Friday, 25 December 2015

A Homily for Christmas - the Prairie Chicken and the Eagle



A Native American warrior was rushing through the forest. He saw a fallen egg on the grass and placed it in the first nest he came across. He had placed an eagle's egg in a prairie hen's nest. One day when the hatched chickens were busy doing what a prairie-bird family does best - hopping, pecking, squawking - a magnificent eagle swooped across the sky. The young eagle was filled with a sudden, aching longing.




Immediately reprimanded by the mother hen for time-wasting and day-dreaming, the growing eagle-in-disguise dutifully continued to scratch the dry earth. But, the story goes, no matter what suspicion, ridicule or indoctrination the prairie chicken continued to endure from that day on, she could never forget that moment when her heart in hiding stirred for another life.

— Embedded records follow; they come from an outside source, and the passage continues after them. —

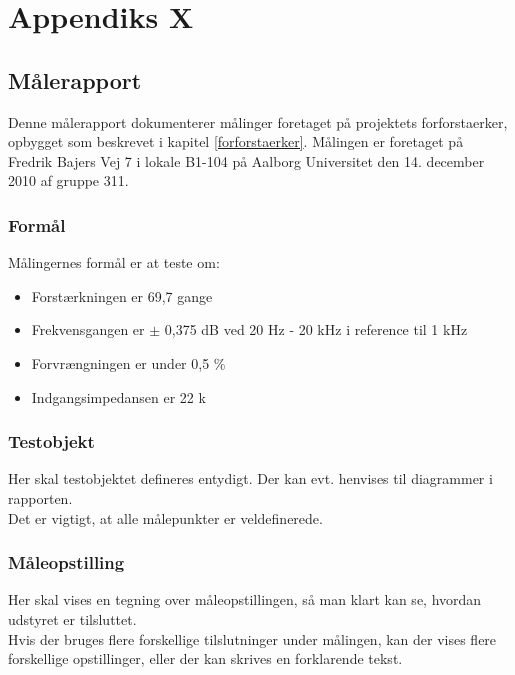 

\chapter{Appendiks X}
\label{maaleforforstaerker}
\section*{Målerapport}
Denne målerapport dokumenterer målinger foretaget på projektets forforstaerker, opbygget som beskrevet i kapitel \ref{forforstaerker}. Målingen er foretaget på Fredrik Bajers Vej 7 i lokale B1-104 på Aalborg Universitet den 14. december 2010 af gruppe 311.

\subsection*{Formål}
\label{maaleforforstaerker_formaal}
Målingernes formål er at teste om:
\begin{itemize}
\item Forstærkningen er 69,7 gange
\item Frekvensgangen er $\pm$ 0,375 dB ved 20 Hz - 20 kHz i reference til 1 kHz
\item Forvrængningen er under 0,5 \%
\item Indgangsimpedansen er 22 k\ohm 
\end{itemize}

\subsection*{Testobjekt}
\label{maaleforforstaerker_testobjekt}
Her skal testobjektet defineres entydigt. Der kan evt. henvises til diagrammer i rapporten.\\
Det er vigtigt, at alle målepunkter er veldefinerede.\\

\subsection*{Måleopstilling}
\label{maaleforforstaerker_maaleopstilling}
Her skal vises en tegning over måleopstillingen, så man klart kan se, hvordan udstyret er tilsluttet.\\
Hvis der bruges flere forskellige tilslutninger under målingen, kan der vises flere forskellige opstillinger, eller der kan skrives en forklarende tekst.\\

As we stand around the crib something stirs inside us too. We look at the baby and sense an echo of heaven in ourselves.


We look at the baby who will soon enjoy and endure the delights and dangers of being truly human, who will grow up and later suffer in a darkness from which a great light will shine.

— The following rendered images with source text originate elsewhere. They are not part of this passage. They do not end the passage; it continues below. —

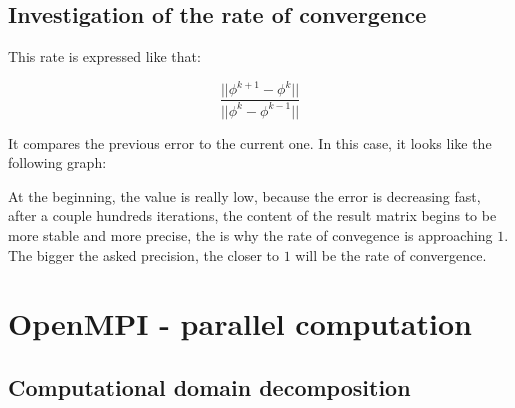 \documentclass[a4paper,11pt]{article}
\begin{document}
\subsection{Investigation of the rate of convergence}

This rate is expressed like that:

\[
  \frac{||\phi^{k+1}-\phi^{k}||}{||\phi^{k}-\phi^{k-1}||}
\]

It compares the previous error to the current one. In this case, it looks like the following
graph:



At the beginning, the value is really low, because the error is decreasing fast, after a couple
hundreds iterations, the content of the result matrix begins to be more stable and more precise,
the is why the rate of convegence is approaching $1$. The bigger the asked precision, the closer
to $1$ will be the rate of convergence.

\clearpage  

\section{OpenMPI - parallel computation}

\subsection{Computational domain decomposition}
\end{document}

We kneel near the baby and an awareness of our own undreamt-of destiny awakens in us. We sense a beckoning horizon as yet invisible and uncertain. We are like people trying to remember the dream from which we have just awoken.


"Peace on earth," we sing, but a strange disturbance bothers our hearts. "All is calm, all is bright," we faithfully carol, while a restlessness continues to grow within us.

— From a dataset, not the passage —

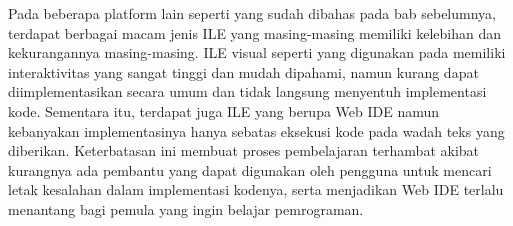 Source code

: 
Pada beberapa platform lain seperti yang sudah dibahas pada bab sebelumnya, terdapat berbagai macam jenis ILE yang masing-masing memiliki kelebihan dan kekurangannya masing-masing. ILE visual seperti yang digunakan pada \textcite{brilliant2021media} memiliki interaktivitas yang sangat tinggi dan mudah dipahami, namun kurang dapat diimplementasikan secara umum dan tidak langsung menyentuh implementasi kode. Sementara itu, terdapat juga ILE yang berupa Web IDE namun kebanyakan implementasinya hanya sebatas eksekusi kode pada wadah teks yang diberikan. Keterbatasan ini membuat proses pembelajaran terhambat akibat kurangnya ada pembantu yang dapat digunakan oleh pengguna untuk mencari letak kesalahan dalam implementasi kodenya, serta menjadikan Web IDE terlalu menantang bagi pemula yang ingin belajar pemrograman.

It is sometimes said that Christmas is for children.  
Yes, that’s true of course.
Yet Christmas is for all people of all ages, whether of faith or not.
When we say it's for children what I think we mean is that it somehow sounds an echo from our own childhood, from a time of hope-ful innocence.
A time before we forget from where we came, before we became wise in our own eyes and considered such things childish.


Most of us are like the prairie chicken in our story.


We are haunted by the sense that we are something more yet continue to keep busy with what we do best - the human equivalent of hopping, pecking and squawking.


Christmas, at its best -
and I’m not talking about the partying or the shopping -
Christmas, at its best -
stirs a memory of a dream,
from which we woke long ago.


A dream which gave us a vision of how we might fly on eagles wings.


Our gospel reading was from St John. The symbol for St John is the eagle.

Matthew and Luke focus our eyes on the earthly Christ child in the crib. John lifts our eyes to what is going on in the heavenly sphere. Jesus inhabits both worlds. As the Orthodox Christian reminds us - Christ became human so that humanity might become divine.